I have this pattern:
preg_match("/[a-zA-Z0-9~!@#$%&_-.!\?\,\' ]$/", $value_of_field)

when $value_of_field contains carriage returns then the match doesn't work. But when it's a single line it works fine. $value_of_field contains the value of a textarea form field.

What am I missing here?

    A carriage-return or newline is a character. If you want to allow them, then you need to add them to your character class as '\r' and '\n' respectively. If you want to allow any white-space (space, newline, carriage-return, or tab), you can use '\s' to represent any white-space character.
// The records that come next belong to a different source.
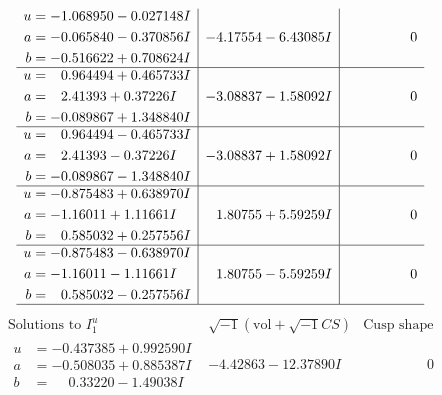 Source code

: \documentclass[1p]{elsarticle_modified}
\theoremstyle{definition}
\newcommand{\I}{\sqrt{-1}}
\begin{document}
$$\begin{array}{c|c|c}
\begin{aligned}
u &= -1.068950 - 0.027148 I \\
a &= -0.065840 - 0.370856 I \\
b &= -0.516622 + 0.708624 I\end{aligned}
 & -4.17554 - 6.43085 I & \phantom{-0.000000 } 0 \\ \hline\begin{aligned}
u &= \phantom{-}0.964494 + 0.465733 I \\
a &= \phantom{-}2.41393 + 0.37226 I \\
b &= -0.089867 + 1.348840 I\end{aligned}
 & -3.08837 - 1.58092 I & \phantom{-0.000000 } 0 \\ \hline\begin{aligned}
u &= \phantom{-}0.964494 - 0.465733 I \\
a &= \phantom{-}2.41393 - 0.37226 I \\
b &= -0.089867 - 1.348840 I\end{aligned}
 & -3.08837 + 1.58092 I & \phantom{-0.000000 } 0 \\ \hline\begin{aligned}
u &= -0.875483 + 0.638970 I \\
a &= -1.16011 + 1.11661 I \\
b &= \phantom{-}0.585032 + 0.257556 I\end{aligned}
 & \phantom{-}1.80755 + 5.59259 I & \phantom{-0.000000 } 0 \\ \hline\begin{aligned}
u &= -0.875483 - 0.638970 I \\
a &= -1.16011 - 1.11661 I \\
b &= \phantom{-}0.585032 - 0.257556 I\end{aligned}
 & \phantom{-}1.80755 - 5.59259 I & \phantom{-0.000000 } 0\\
 \hline 
 \end{array}$$\newpage$$\begin{array}{c|c|c}  
\text{Solutions to }I^u_{1}& \I (\text{vol} + \sqrt{-1}CS) & \text{Cusp shape}\\
 \hline 
\begin{aligned}
u &= -0.437385 + 0.992590 I \\
a &= -0.508035 + 0.885387 I \\
b &= \phantom{-}0.33220 - 1.49038 I\end{aligned}
 & -4.42863 - 12.37890 I & \phantom{-0.000000 } 0 \\ \hline\begin{aligned}

\end{aligned}
\end{array}$$
\end{document}
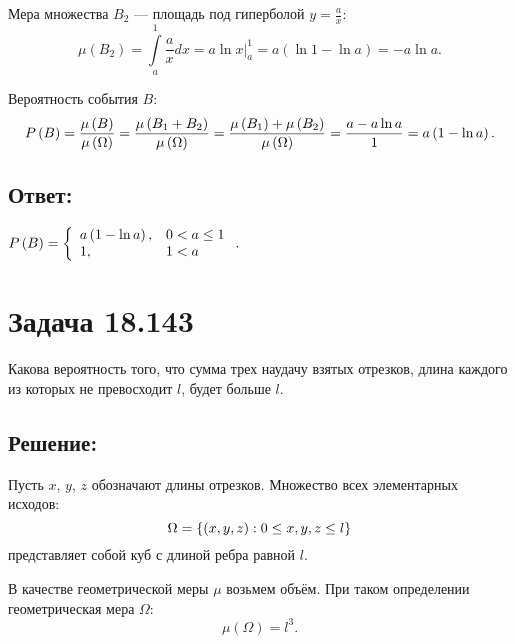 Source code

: \begin{enumerate}
    Мера множества $B_2$ --- площадь под гиперболой $y = \frac{a}{x}$:
    \begin{equation}
        \mu \left ( B_2 \right )
        = \int \limits_{a}^1 \frac{a}{x} dx
        = \left . a \ln x \right |_a^1
        = a \left ( \ln 1 - \ln a \right )
        = - a \ln a .
    \end{equation}

    Вероятность события $B$:
    \begin{equation}
        P \left ( B \right )
        = \frac{\mu \left ( B \right )}{\mu \left ( \Omega \right )}
        = \frac{\mu \left ( B_1 + B_2 \right )}{\mu \left ( \Omega \right )}
        = \frac{\mu \left ( B_1 \right ) + \mu \left ( B_2 \right )}{\mu \left ( \Omega \right )}
        = \frac{a - a \ln a}{1}
        = a \left ( 1 - \ln a \right ).
    \end{equation}
\end{enumerate}

\subsection*{Ответ:}
$
P \left ( B \right ) =
\left \{
\begin{array}{ll}
    a \left ( 1 - \ln a \right ), & 0 < a \le 1 \\
    1,                            & 1 < a
\end{array}
\right .
.
$

\section*{Задача 18.143}

Какова вероятность того, что сумма трех наудачу взятых отрезков, длина каждого из которых не превосходит $l$, будет больше $l$.

\subsection*{Решение:}

Пусть $x$, $y$, $z$ обозначают длины отрезков. Множество всех элементарных исходов:
\begin{equation}
    \Omega = \left \{ (x, y, z) : 0 \le x, y, z \le l \right \}
\end{equation}
представляет собой куб с длиной ребра равной $l$.

В качестве геометрической меры $\mu$ возьмем объём. При таком определении геометрическая мера $\Omega$:
\begin{equation}
    \mu \left ( \Omega \right ) = l^3.
\end{equation}

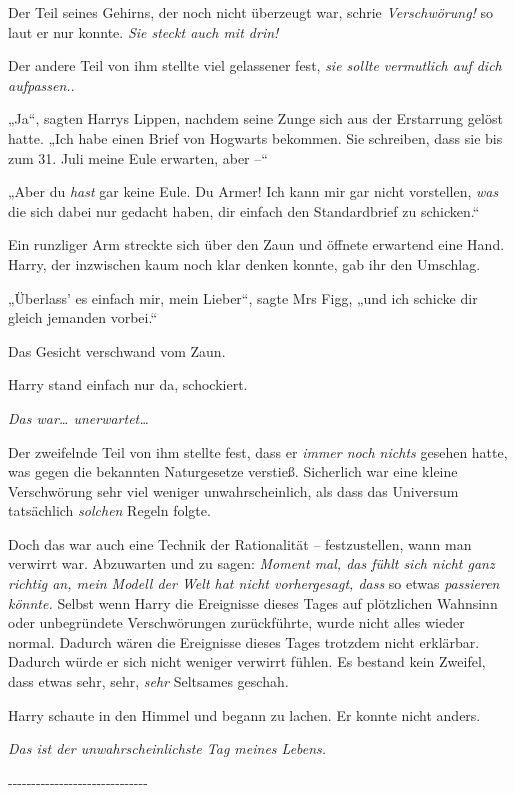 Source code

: {Der Teil seines Gehirns, der noch nicht überzeugt war, schrie \emph{Verschwörung!} so laut er nur konnte. \emph{Sie steckt auch mit drin!}

Der andere Teil von ihm stellte viel gelassener fest, \emph{sie sollte vermutlich auf dich aufpassen.}.

„Ja“, sagten Harrys Lippen, nachdem seine Zunge sich aus der Erstarrung gelöst hatte. „Ich habe einen Brief von Hogwarts bekommen. Sie schreiben, dass sie bis zum 31. Juli meine Eule erwarten, aber --“

„Aber du \emph{hast} gar keine Eule. Du Armer! Ich kann mir gar nicht vorstellen, \emph{was} die sich dabei nur gedacht haben, dir einfach den Standardbrief zu schicken.“

Ein runzliger Arm streckte sich über den Zaun und öffnete erwartend eine Hand. Harry, der inzwischen kaum noch klar denken konnte, gab ihr den Umschlag.

„Überlass' es einfach mir, mein Lieber“, sagte Mrs Figg, „und ich schicke dir gleich jemanden vorbei.“

Das Gesicht verschwand vom Zaun.

Harry stand einfach nur da, schockiert.

\emph{Das war… unerwartet…}

Der zweifelnde Teil von ihm stellte fest, dass er \emph{immer noch nichts} gesehen hatte, was gegen die bekannten Naturgesetze verstieß. Sicherlich war eine kleine Verschwörung sehr viel weniger unwahrscheinlich, als dass das Universum tatsächlich \emph{solchen} Regeln folgte.

Doch das war auch eine Technik der Rationalität -- festzustellen, wann man verwirrt war. Abzuwarten und zu sagen: \emph{Moment mal, das fühlt sich nicht ganz richtig an, mein Modell der Welt hat nicht vorhergesagt, dass} so etwas \emph{passieren könnte.} Selbst wenn Harry die Ereignisse dieses Tages auf plötzlichen Wahnsinn oder unbegründete Verschwörungen zurückführte, wurde nicht alles wieder normal. Dadurch wären die Ereignisse dieses Tages trotzdem nicht erklärbar. Dadurch würde er sich nicht weniger verwirrt fühlen. Es bestand kein Zweifel, dass etwas sehr, sehr, \emph{sehr} Seltsames geschah.

Harry schaute in den Himmel und begann zu lachen. Er konnte nicht anders.

\emph{Das ist der unwahrscheinlichste Tag meines Lebens.}

-\/-\/-\/-\/-\/-\/-\/-\/-\/-\/-\/-\/-\/-\/-\/-\/-\/-\/-\/-\/-\/-\/-\/-\/-\/-\/-\/-\/-\/-

}
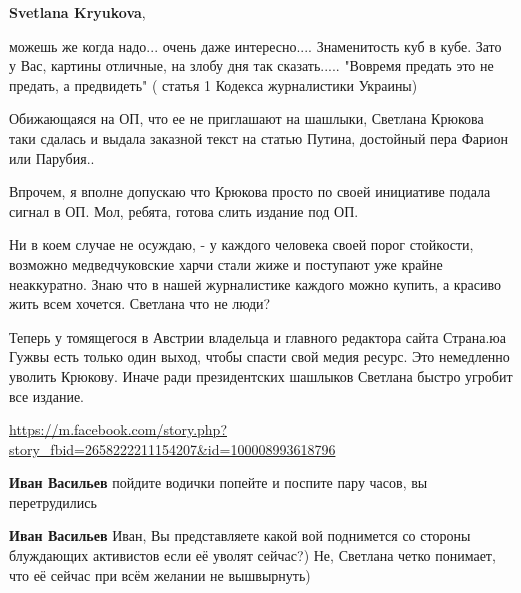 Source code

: \begin{itemize}
\textbf{Svetlana Kryukova}, 

можешь же когда надо... очень даже интересно.... Знаменитость куб в кубе. Зато у
Вас, картины отличные, на злобу дня так сказать..... "Вовремя предать это не
предать, а предвидеть"
( статья 1 Кодекса журналистики Украины)

Обижающаяся на ОП, что ее не приглашают на шашлыки, Светлана Крюкова таки
сдалась и выдала заказной текст на статью Путина, достойный пера Фарион или
Парубия..

Впрочем, я вполне допускаю что Крюкова просто по своей инициативе подала сигнал
в ОП. Мол, ребята, готова слить издание под ОП.

Ни в коем случае не осуждаю, - у каждого человека своей порог стойкости,
возможно медведчуковские харчи стали жиже и поступают уже крайне неаккуратно.
Знаю что в нашей журналистике каждого можно купить, а красиво жить всем
хочется. Светлана что не люди?

Теперь у томящегося в Австрии владельца и главного редактора сайта Страна.юа
Гужвы есть только один выход, чтобы спасти свой медия ресурс. Это немедленно
уволить Крюкову. Иначе ради президентских шашлыков Светлана быстро угробит все
издание. 

\url{https://m.facebook.com/story.php?story_fbid=2658222211154207&id=100008993618796}

\begin{itemize}

 
\textbf{Иван Васильев} пойдите водички попейте и поспите пару часов, вы перетрудились

 
\textbf{Иван Васильев} Иван, Вы представляете какой вой поднимется со стороны блуждающих активистов если её уволят сейчас?) Не, Светлана четко понимает, что её сейчас при всём желании не вышвырнуть)

 

\end{itemize}
\end{itemize}
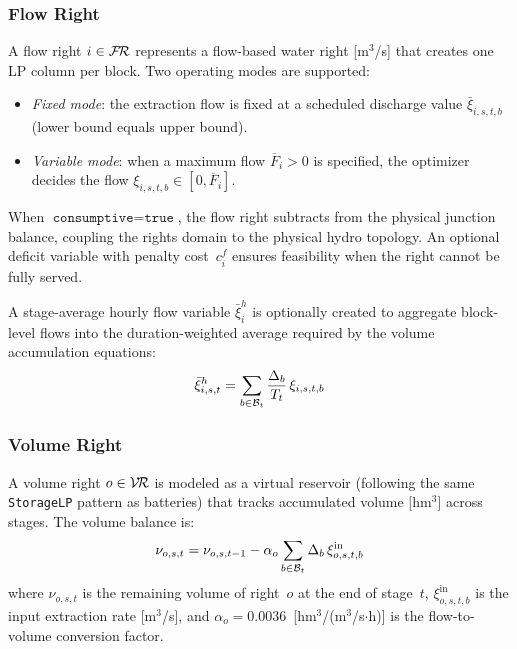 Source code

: \subsubsection{Flow Right}

A flow right $i \in \setFR$ represents a flow-based water right
[m$^3$/s] that creates one LP column per block.  Two operating modes
are supported:
\begin{itemize}
  \item \emph{Fixed mode}: the extraction flow is fixed at a scheduled
    discharge value $\bar{\xi}_{i,s,t,b}$ (lower bound equals upper
    bound).
  \item \emph{Variable mode}: when a maximum flow $\overline{F}_i > 0$
    is specified, the optimizer decides the flow
    $\xi_{i,s,t,b} \in [0, \overline{F}_i]$.
\end{itemize}

When $\texttt{consumptive} = \texttt{true}$, the flow right subtracts
from the physical junction balance, coupling the rights domain to the
physical hydro topology.  An optional deficit variable with penalty
cost~$c_i^f$ ensures feasibility when the right cannot be fully served.

A stage-average hourly flow variable $\bar{\xi}^h_i$ is optionally
created to aggregate block-level flows into the duration-weighted
average required by the volume accumulation equations:
\begin{equation}
\label{eq:fr_avg}
\bar{\xi}^h_{i,s,t} = \sum_{b \in \setB_t}
  \frac{\Delta_b}{T_t} \, \xi_{i,s,t,b}
\end{equation}

\subsubsection{Volume Right}

A volume right $o \in \setVR$ is modeled as a virtual reservoir
(following the same \texttt{StorageLP} pattern as batteries) that
tracks accumulated volume [hm$^3$] across stages.  The volume balance
is:
\begin{equation}
\label{eq:vr_balance}
\nu_{o,s,t} = \nu_{o,s,t-1}
  - \alpha_o \sum_{b \in \setB_t} \Delta_b \, \xi^\text{in}_{o,s,t,b}
\end{equation}
where $\nu_{o,s,t}$ is the remaining volume of right~$o$ at the end of
stage~$t$, $\xi^\text{in}_{o,s,t,b}$ is the input extraction rate
[m$^3$/s], and $\alpha_o = 0.0036$~[hm$^3$/(m$^3$/s$\cdot$h)] is the
flow-to-volume conversion factor.

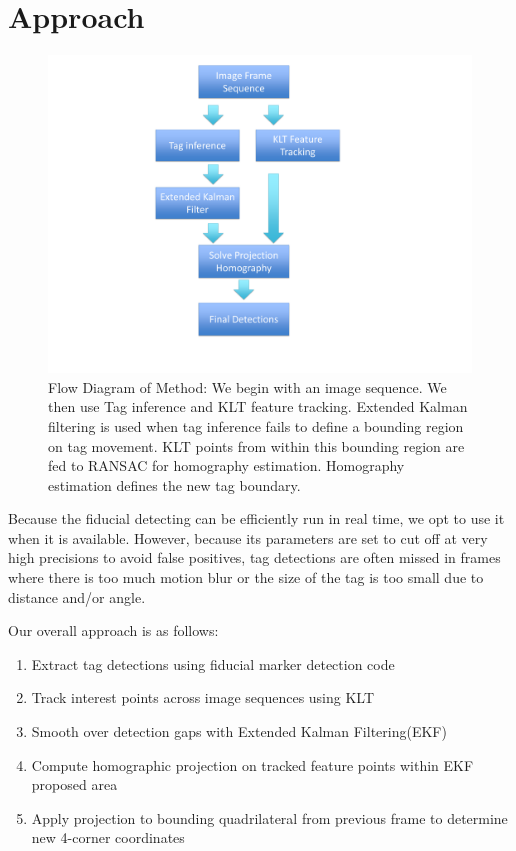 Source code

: \documentclass[12pt]{article}
\begin{document}
\section{Approach}
\label{sec:approach}
\begin{figure}
\centering
\includegraphics[scale=.15]{flowchart.pdf}
\caption{Flow Diagram of Method: We begin with an image sequence. We then use Tag inference and KLT feature tracking. Extended Kalman filtering is used when tag inference fails to define a bounding region on tag movement. KLT points from within this bounding region are fed to RANSAC for homography estimation. Homography estimation defines the new tag boundary.}
\end{figure}

Because the fiducial detecting can be efficiently run in real time, we opt to use it when it is available. However, because its parameters are set to cut off at very high precisions to avoid false positives, tag detections are often missed in frames where there is too much motion blur or the size of the tag is too small due to distance and/or angle.

Our overall approach is as follows:
\begin{enumerate}
\item Extract tag detections using fiducial marker detection code
\item Track interest points across image sequences using KLT
\item Smooth over detection gaps with Extended Kalman Filtering(EKF)
\item Compute homographic projection on tracked feature points within EKF proposed area
\item Apply projection to bounding quadrilateral from previous frame to determine new 4-corner coordinates
\end{enumerate}
\end{document}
      NogDog - I forgot to mention that I did try the options \r \n and \s. I assumed that since they didn't work then they were not the solution. So maybe I'm doing something else wrong. I'll keep testing and post back if I figure it out.

      Thanks.

        Sorry for wasting your time. I had duplicated the piece of code by mistake that had the regex in it. After duplicating it I updated one of them but not the other which made it appear that the regex was not matching the subject. By the way NogDog was exactly right in his response.

          Your pattern of /[a-zA-Z0-9~!@#$%&_-.!\?\,\' ]$/ could be simplified:

          /^[a-z0-9~!@#$%^&*_.!?,'\s-]*$/i
          

          Using the 'i' modifier makes things case insensitive (which eliminates the need to list both upper and lowercase characters). Since you are using double quotes for your pattern (personally, I prefer single quotes), the single quote within the class in this case doesn't need escaping (nor does characters like . ! ? ,) as most meta characters lose their special meaning inside a class. Some characters might retain this status depending on their location within the class, such as the dash. This character doesn't need escaping on the condition that it is the very first or very last character listed within the character class.

          If enforcing the character class shorthand \w to be strictly equal to a-zA-Z0-9_, we can use setlocale() and shorten the pattern even more:

          setlocale(LC_CTYPE, 'C');
          preg_match("/^[\w~!@#$%^&*.!?,'\s-]*$/", $value_of_field);
          

          Performance gains / hindrances is probably debatable (as is regex pattern readability). There's nothing wrong with (unecessarily) escaping certain characters or listing a range of characters instead of using shorthand character classes (like \s or \w). Just adds clutter to the pattern imo (but this is all subjective I'd wager). To each his/her own?